Restent les résultats de l’élection à l’assemblée législative d’Irlande du Nord. Ils seront connus samedi 7 mai. Le principal enjeu, alors que les accords de paix prévoient un partage du pouvoir entre catholiques et protestants, reste de savoir si le Sinn Féin, profitant de la poussée démographique de la communauté catholique, peut prétendre au poste de Premier ministre. Chez les unionistes protestants, le Democratic Unionist Party (DUP), majoritaire, a mené son « project fear » pour mobiliser, à son profit, son électorat face à la « menace catholique« .

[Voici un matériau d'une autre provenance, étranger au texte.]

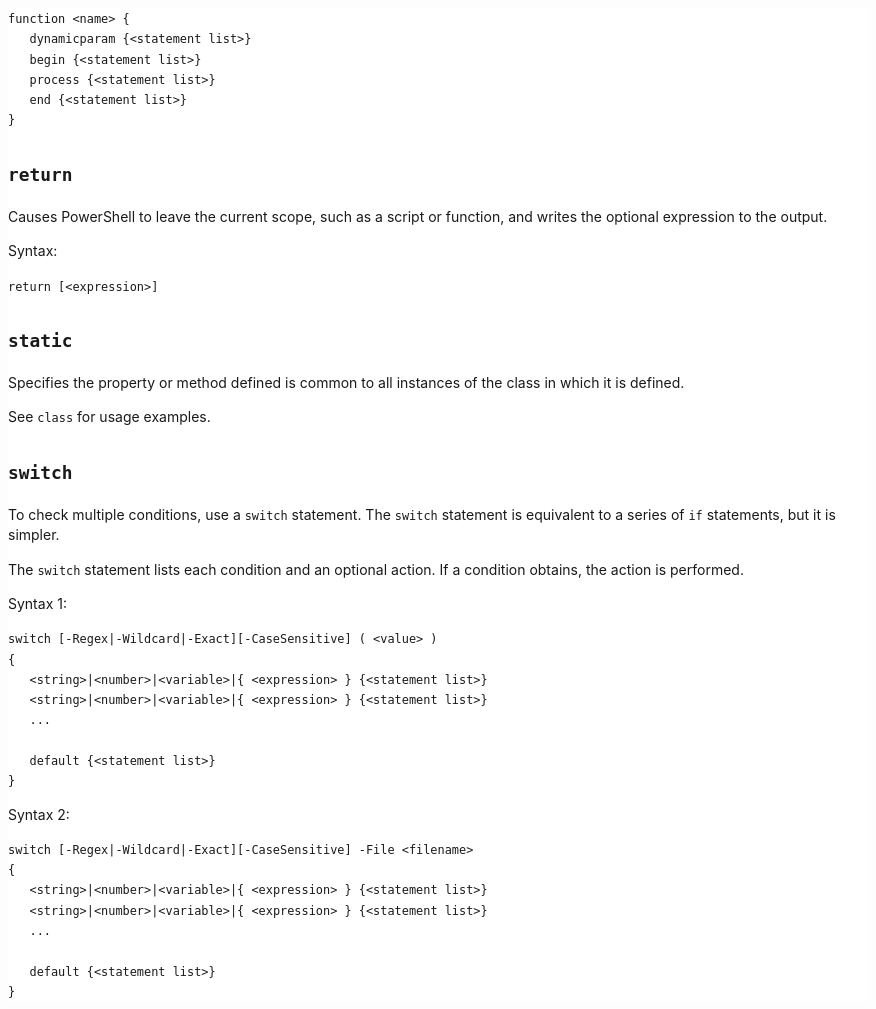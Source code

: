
```Syntax
function <name> {
   dynamicparam {<statement list>}
   begin {<statement list>}
   process {<statement list>}
   end {<statement list>}
}
```

## `return`

Causes PowerShell to leave the current scope, such as a script or function, and
writes the optional expression to the output.

Syntax:

```Syntax
return [<expression>]
```

## `static`

Specifies the property or method defined is common to all instances of the
class in which it is defined.

See `class` for usage examples.

## `switch`

To check multiple conditions, use a `switch` statement. The `switch` statement
is equivalent to a series of `if` statements, but it is simpler.

The `switch` statement lists each condition and an optional action. If a
condition obtains, the action is performed.

Syntax 1:

```Syntax
switch [-Regex|-Wildcard|-Exact][-CaseSensitive] ( <value> )
{
   <string>|<number>|<variable>|{ <expression> } {<statement list>}
   <string>|<number>|<variable>|{ <expression> } {<statement list>}
   ...

   default {<statement list>}
}
```

Syntax 2:

```Syntax
switch [-Regex|-Wildcard|-Exact][-CaseSensitive] -File <filename>
{
   <string>|<number>|<variable>|{ <expression> } {<statement list>}
   <string>|<number>|<variable>|{ <expression> } {<statement list>}
   ...

   default {<statement list>}
}
```


[01]: /powershell/module/psworkflow/about/about_inlinescript
[02]: /powershell/module/psworkflow/about/about_Parallel
[03]: /powershell/module/psworkflow/about/about_sequence
[04]: /powershell/module/psworkflow/about/about_workflows
[05]: /previous-versions/windows/it-pro/windows-server-2012-R2-and-2012/jj574197(v=ws.11)
[06]: #exit
[07]: about_Break.md
[08]: about_Classes.md
[09]: about_Continue.md
[10]: about_Data_Sections.md
[11]: about_Do.md
[12]: about_Enum.md
[13]: about_For.md
[14]: about_ForEach.md
[15]: about_Functions_Advanced_Methods.md
[16]: about_Functions_Advanced_Parameters.md
[17]: about_Functions_Advanced.md
[18]: about_Functions.md
[19]: about_Hidden.md
[20]: about_If.md
[21]: about_Return.md
[22]: about_Special_Characters.md
[23]: about_Switch.md
[24]: about_Throw.md
[25]: about_Trap.md
[26]: about_Try_Catch_Finally.md
[27]: about_Using.md
[28]: about_While.md
[29]: about_Wildcards.md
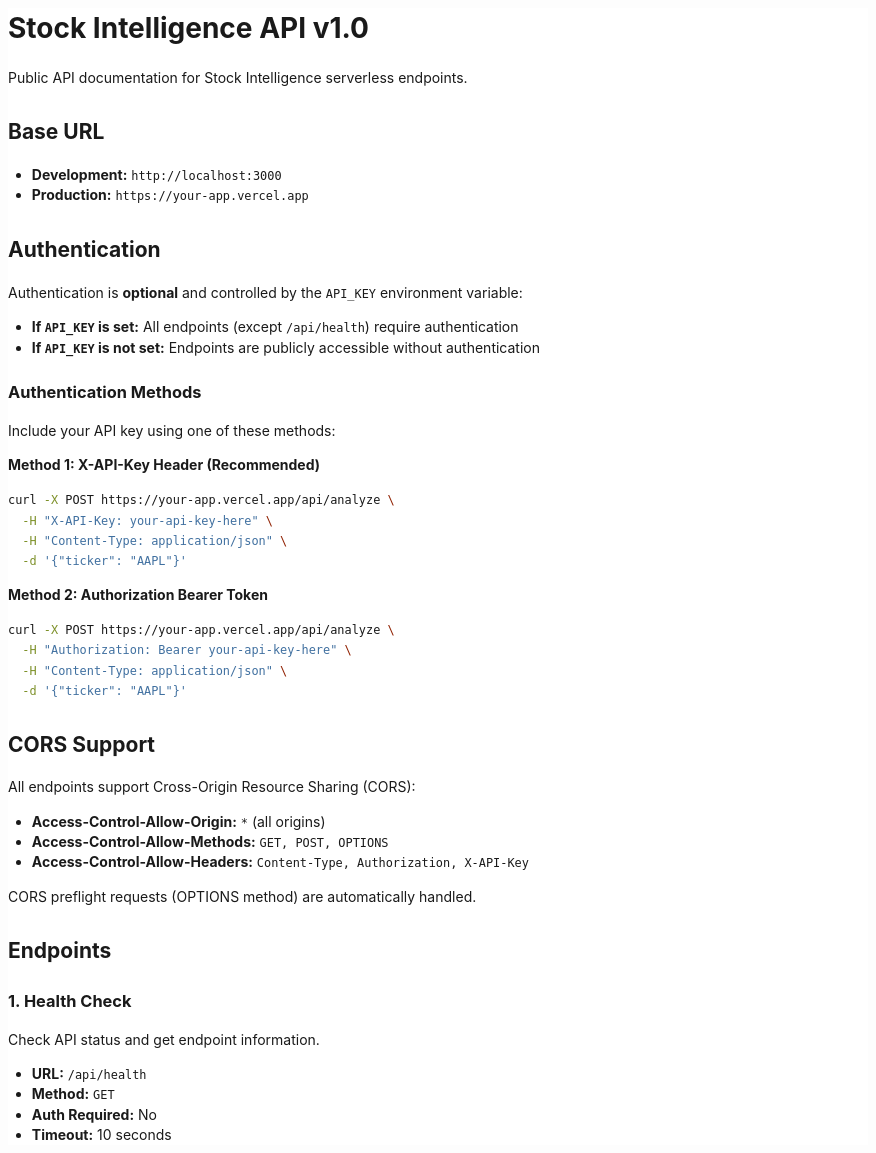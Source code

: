 # Stock Intelligence API v1.0

Public API documentation for Stock Intelligence serverless endpoints.

## Base URL

- **Development:** `http://localhost:3000`
- **Production:** `https://your-app.vercel.app`

## Authentication

Authentication is **optional** and controlled by the `API_KEY` environment variable:

- **If `API_KEY` is set:** All endpoints (except `/api/health`) require authentication
- **If `API_KEY` is not set:** Endpoints are publicly accessible without authentication

### Authentication Methods

Include your API key using one of these methods:

**Method 1: X-API-Key Header (Recommended)**
```bash
curl -X POST https://your-app.vercel.app/api/analyze \
  -H "X-API-Key: your-api-key-here" \
  -H "Content-Type: application/json" \
  -d '{"ticker": "AAPL"}'
```

**Method 2: Authorization Bearer Token**
```bash
curl -X POST https://your-app.vercel.app/api/analyze \
  -H "Authorization: Bearer your-api-key-here" \
  -H "Content-Type: application/json" \
  -d '{"ticker": "AAPL"}'
```

## CORS Support

All endpoints support Cross-Origin Resource Sharing (CORS):

- **Access-Control-Allow-Origin:** `*` (all origins)
- **Access-Control-Allow-Methods:** `GET, POST, OPTIONS`
- **Access-Control-Allow-Headers:** `Content-Type, Authorization, X-API-Key`

CORS preflight requests (OPTIONS method) are automatically handled.

## Endpoints

### 1. Health Check

Check API status and get endpoint information.

- **URL:** `/api/health`
- **Method:** `GET`
- **Auth Required:** No
- **Timeout:** 10 seconds
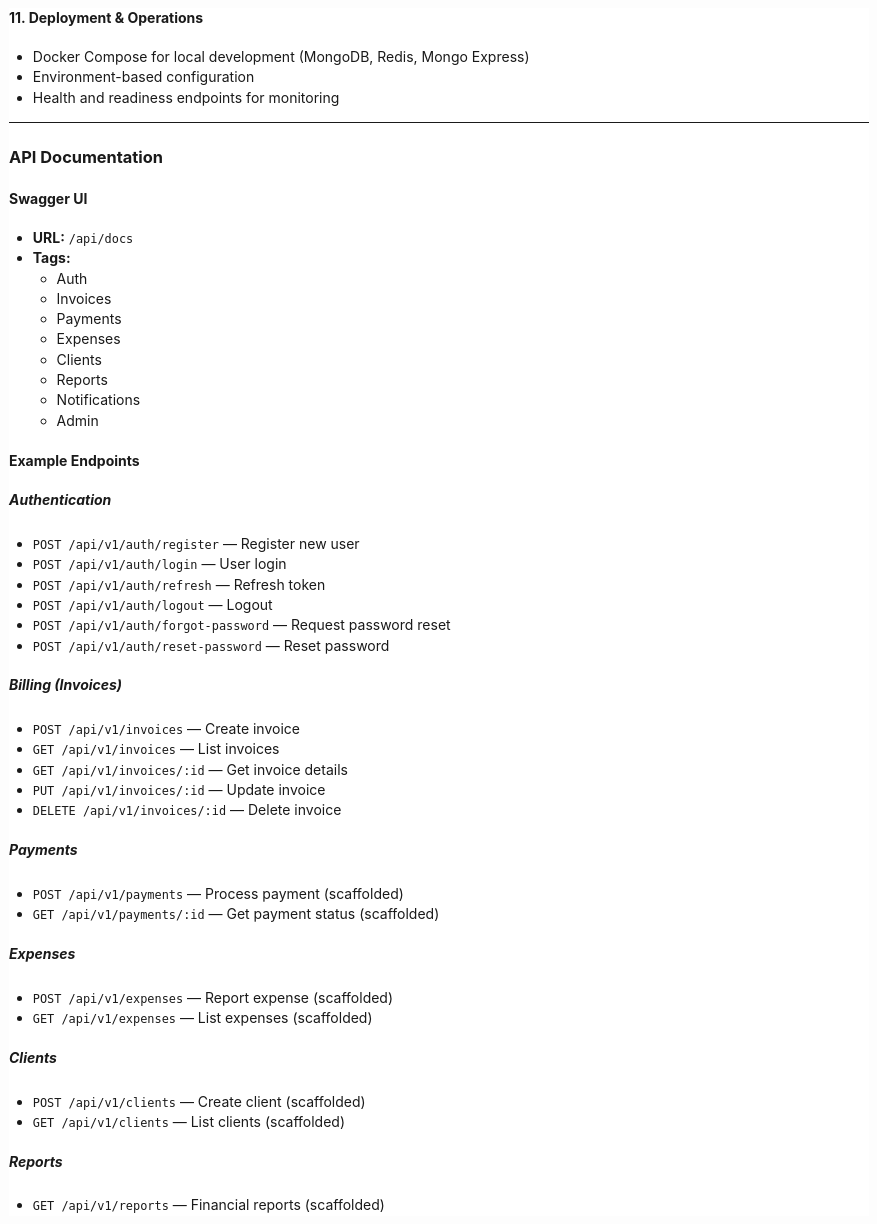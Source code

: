 #### 11. Deployment & Operations
- Docker Compose for local development (MongoDB, Redis, Mongo Express)
- Environment-based configuration
- Health and readiness endpoints for monitoring

---

### API Documentation

#### Swagger UI
- **URL:** `/api/docs`
- **Tags:**
  - Auth
  - Invoices
  - Payments
  - Expenses
  - Clients
  - Reports
  - Notifications
  - Admin

#### Example Endpoints

##### Authentication
- `POST /api/v1/auth/register` — Register new user
- `POST /api/v1/auth/login` — User login
- `POST /api/v1/auth/refresh` — Refresh token
- `POST /api/v1/auth/logout` — Logout
- `POST /api/v1/auth/forgot-password` — Request password reset
- `POST /api/v1/auth/reset-password` — Reset password

##### Billing (Invoices)
- `POST /api/v1/invoices` — Create invoice
- `GET /api/v1/invoices` — List invoices
- `GET /api/v1/invoices/:id` — Get invoice details
- `PUT /api/v1/invoices/:id` — Update invoice
- `DELETE /api/v1/invoices/:id` — Delete invoice

##### Payments
- `POST /api/v1/payments` — Process payment (scaffolded)
- `GET /api/v1/payments/:id` — Get payment status (scaffolded)

##### Expenses
- `POST /api/v1/expenses` — Report expense (scaffolded)
- `GET /api/v1/expenses` — List expenses (scaffolded)

##### Clients
- `POST /api/v1/clients` — Create client (scaffolded)
- `GET /api/v1/clients` — List clients (scaffolded)

##### Reports
- `GET /api/v1/reports` — Financial reports (scaffolded)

Au final, le paysage politique britannique global sort pratiquement inchangé de ce premier scrutin après la victoire surprise de David Cameron aux élections générales il y a tout juste un an. La victoire présumée du travailliste Sadiq Khan à Londres était actée dans la plupart des états-majors. Pour le leader du Labour, il devient, en revanche, urgent de passer à la vitesse supérieure. Il doit faire vivre l’analyse selon laquelle son programme très marqué à gauche n’est pas un repoussoir électoral. C’est ce à quoi s’est employé le membre du parlement John Tricket, coordinateur de la campagne du Labour pour cette séquence électorale. Dans une note, il résume :
« Le rôle du Labour sous la direction de Jeremy Corbyn est bien de continuer à reconstruire la confiance, restaurer l’espoir et poser les fondations pour une alternance politique et une Grande-Bretagne meilleure dès 2020. »
L’aile droite travailliste n’entend pas lui faciliter la tâche sur ce sujet même si elle a acté que Corbyn est bien là pour durer.